Bespreek kort het fragment
Bespreek kort met elkaar wat je opviel aan het fragment. |
Vragen om met elkaar te bespreken
-
Hoe zouden jullie willen dat de intake procedure vormgegeven wordt?
Hoe gaat de eerste kennismaking? Is er koffie/water of moet er eerst een afspraak gemaakt worden? Wie doet het gesprek met de ouders/leerling? Stel dat er geen gezamenlijke taal is, hoe gaat het dan? Zit de leerling bij dit gesprek? Wordt er een rondleiding gegeven? Hoe wordt de informatie over de school gedeeld? Wanneer start de leerling in de klas?
-
Wat zou er minimaal in een gesprek met ouders gevraagd moeten worden?
De eerste kennismaking met ouders is belangrijk. Het is belangrijk dat ouders zich prettig en welkom voelen op de school. Hierdoor zal ook de leerling zich eerder prettig voelen op de school. In dit eerste gesprek wil je vast meer weten over de ontwikkeling van het kind qua taal, fysiek en sociaal emotioneel. Tevens wil je vast weten of de leerling al eerder naar school is geweest en hoe dit ging. Een tip is om de vragen weer te geven in een intake formulier.
-
Wat moeten ouders minimaal over de school weten? Wat verwachten we van ouders?
Maak ouders wegwijs door de school. Hoe doe je dit? Sommige scholen laten ouders de eerste dag meedraaien zodat ze een goede indruk krijgen, anderen hebben een filmpje. Informatie met veel plaatjes of in een taal die de ouders beheersen is ook een goed idee. Wat verwacht je van ouders? Geef dit aan.
-
Wat vergroot de veiligheid voor een leerling?
De eerste periode is een ‘wenperiode’. Het is belangrijk dat de leerling zich veilig gaat voelen. Wat vergroot de veiligheid? Dit kan structuur zijn (maak de structuur inzichtelijk voor de leerling), een maatje die dezelfde taal spreekt of een maatje die qua leeftijd goed matcht. In deze eerste periode kan de leerkracht observeren wat de leerling goed kan en waar hij moeite mee heeft.
-
Hoe kan je de eerste 10 minuten van een leerling in een klas vormgeven?

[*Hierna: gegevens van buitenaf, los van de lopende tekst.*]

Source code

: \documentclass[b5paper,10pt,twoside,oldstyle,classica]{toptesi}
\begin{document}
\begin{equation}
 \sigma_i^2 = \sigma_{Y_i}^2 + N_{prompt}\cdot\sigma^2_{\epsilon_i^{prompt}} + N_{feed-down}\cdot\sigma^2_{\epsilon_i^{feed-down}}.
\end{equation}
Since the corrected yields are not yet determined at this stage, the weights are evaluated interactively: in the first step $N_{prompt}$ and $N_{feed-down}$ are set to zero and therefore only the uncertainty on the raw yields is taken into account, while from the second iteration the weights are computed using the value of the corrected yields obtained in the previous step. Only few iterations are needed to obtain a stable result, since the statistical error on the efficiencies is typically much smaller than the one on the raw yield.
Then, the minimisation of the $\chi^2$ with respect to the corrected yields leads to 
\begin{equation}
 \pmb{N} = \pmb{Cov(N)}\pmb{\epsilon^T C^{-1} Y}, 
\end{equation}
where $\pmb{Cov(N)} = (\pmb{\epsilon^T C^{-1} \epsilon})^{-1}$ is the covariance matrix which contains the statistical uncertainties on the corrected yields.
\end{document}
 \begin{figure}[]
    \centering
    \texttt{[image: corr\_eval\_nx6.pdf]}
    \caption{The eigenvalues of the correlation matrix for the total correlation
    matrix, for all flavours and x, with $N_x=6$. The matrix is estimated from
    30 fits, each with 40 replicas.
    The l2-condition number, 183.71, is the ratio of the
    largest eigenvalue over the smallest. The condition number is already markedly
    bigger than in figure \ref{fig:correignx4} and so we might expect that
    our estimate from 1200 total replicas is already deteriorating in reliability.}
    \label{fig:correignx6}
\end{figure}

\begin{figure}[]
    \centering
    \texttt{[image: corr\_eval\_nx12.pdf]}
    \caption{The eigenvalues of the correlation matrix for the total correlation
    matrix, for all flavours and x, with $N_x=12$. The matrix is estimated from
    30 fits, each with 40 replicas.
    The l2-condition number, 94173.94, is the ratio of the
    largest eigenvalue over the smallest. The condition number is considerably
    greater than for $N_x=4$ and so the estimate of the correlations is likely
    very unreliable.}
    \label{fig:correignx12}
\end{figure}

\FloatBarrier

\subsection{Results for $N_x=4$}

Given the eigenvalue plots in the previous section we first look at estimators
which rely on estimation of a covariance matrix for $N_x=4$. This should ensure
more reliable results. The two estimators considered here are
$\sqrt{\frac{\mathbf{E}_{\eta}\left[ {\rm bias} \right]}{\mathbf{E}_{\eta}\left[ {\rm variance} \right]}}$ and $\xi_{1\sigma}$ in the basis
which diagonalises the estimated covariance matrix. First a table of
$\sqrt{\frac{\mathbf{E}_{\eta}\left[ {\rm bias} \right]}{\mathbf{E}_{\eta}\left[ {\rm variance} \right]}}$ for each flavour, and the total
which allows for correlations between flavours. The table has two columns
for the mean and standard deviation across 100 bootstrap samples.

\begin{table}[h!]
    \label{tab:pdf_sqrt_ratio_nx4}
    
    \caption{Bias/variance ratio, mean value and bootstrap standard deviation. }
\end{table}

De leerling komt voor het eerst de klas binnen. Komen de ouders mee? Is er een extra collega bij? Zitten de leerlingen in een kring? Of gaat de leerling eerst zitten aan een eigen tafel? Krijgt de leerling meteen een rondleiding door de school (waar is de wc, buitendeur, schoolplein etc..). Is er iets herkenbaars voor de leerling in de klas (vlag, naam leerling)?
-
Hoe verlopen de eerste 3 weken van een leerling op school?
Hoe zijn de eerste 3 weken? Start de leerling meteen met het programma van klanken, mondelinge taal en rekenen? Of is er eerst een wenperiode waarin de leerling met bijv. kapla aan het werk gaat. Wanneer stelt de leerkracht het ontwikkelingsperspectief op?
-
Wat mag de leerling in zijn thuistaal doen? Hoe weet hij dat?
Mag de leerling in zijn eerste taal spreken? Mag dat de hele dag door? Hoe weet de leerling dit?
-
Hoe breng je de beginsituatie in kaart? Hoe kom je er achter wat de leerling al weet?
Wat wil je weten qua beginsituatie in de eerste 3 weken? En hoe ga je dit vaststellen?